Every line with the string "wrapfig" in it belongs in your answer, so copy them all from the data.

━━━━━ Records for processing

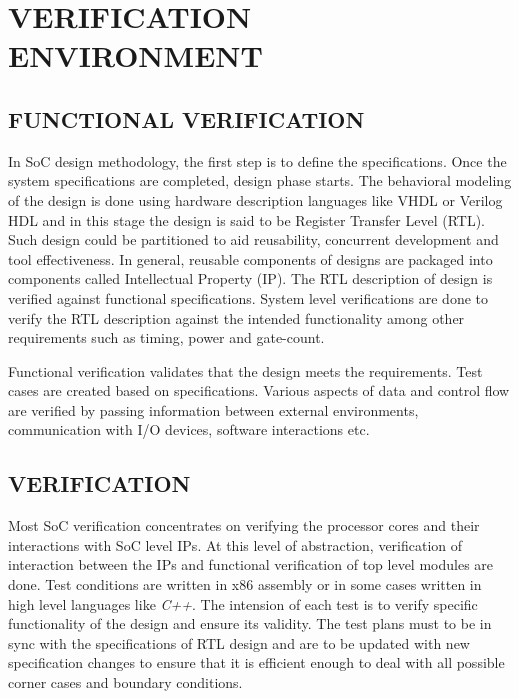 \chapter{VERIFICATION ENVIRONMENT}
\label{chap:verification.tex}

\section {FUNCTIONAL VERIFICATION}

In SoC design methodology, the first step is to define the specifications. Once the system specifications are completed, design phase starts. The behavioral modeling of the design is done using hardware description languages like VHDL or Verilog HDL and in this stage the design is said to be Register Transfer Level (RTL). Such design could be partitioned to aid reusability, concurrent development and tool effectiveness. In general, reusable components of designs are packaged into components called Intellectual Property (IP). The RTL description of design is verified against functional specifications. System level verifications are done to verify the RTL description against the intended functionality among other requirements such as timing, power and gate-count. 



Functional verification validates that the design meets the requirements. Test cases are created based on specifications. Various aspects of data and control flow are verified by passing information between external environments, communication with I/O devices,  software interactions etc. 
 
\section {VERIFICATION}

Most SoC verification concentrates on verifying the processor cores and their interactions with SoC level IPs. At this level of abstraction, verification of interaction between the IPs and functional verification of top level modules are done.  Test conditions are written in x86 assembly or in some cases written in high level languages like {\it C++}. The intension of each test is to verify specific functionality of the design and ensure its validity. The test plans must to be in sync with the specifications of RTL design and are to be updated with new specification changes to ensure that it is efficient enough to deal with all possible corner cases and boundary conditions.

━━━━━━━━━━
━━━━━ Records for processing

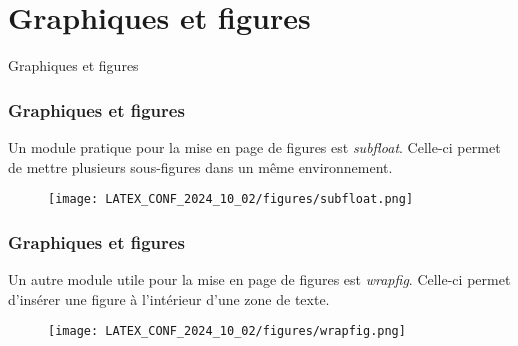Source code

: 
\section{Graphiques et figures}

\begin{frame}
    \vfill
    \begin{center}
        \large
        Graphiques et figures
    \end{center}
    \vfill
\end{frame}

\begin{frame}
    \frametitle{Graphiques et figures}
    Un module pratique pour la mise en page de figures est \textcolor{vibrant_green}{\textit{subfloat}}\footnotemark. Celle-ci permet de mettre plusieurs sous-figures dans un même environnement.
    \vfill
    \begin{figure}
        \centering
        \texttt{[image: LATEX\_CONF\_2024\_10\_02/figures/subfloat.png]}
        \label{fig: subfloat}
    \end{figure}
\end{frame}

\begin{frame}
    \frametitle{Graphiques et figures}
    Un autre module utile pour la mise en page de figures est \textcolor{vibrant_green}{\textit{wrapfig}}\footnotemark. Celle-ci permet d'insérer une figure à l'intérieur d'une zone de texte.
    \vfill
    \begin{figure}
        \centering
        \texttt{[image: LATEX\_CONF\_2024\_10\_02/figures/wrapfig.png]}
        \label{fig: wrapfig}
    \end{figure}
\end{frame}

━━━━━━━━━━

**Answer below**
    Un autre module utile pour la mise en page de figures est \textcolor{vibrant_green}{\textit{wrapfig}}\footnotemark. Celle-ci permet d'insérer une figure à l'intérieur d'une zone de texte.
        \texttt{[image: LATEX\_CONF\_2024\_10\_02/figures/wrapfig.png]}
        \label{fig: wrapfig}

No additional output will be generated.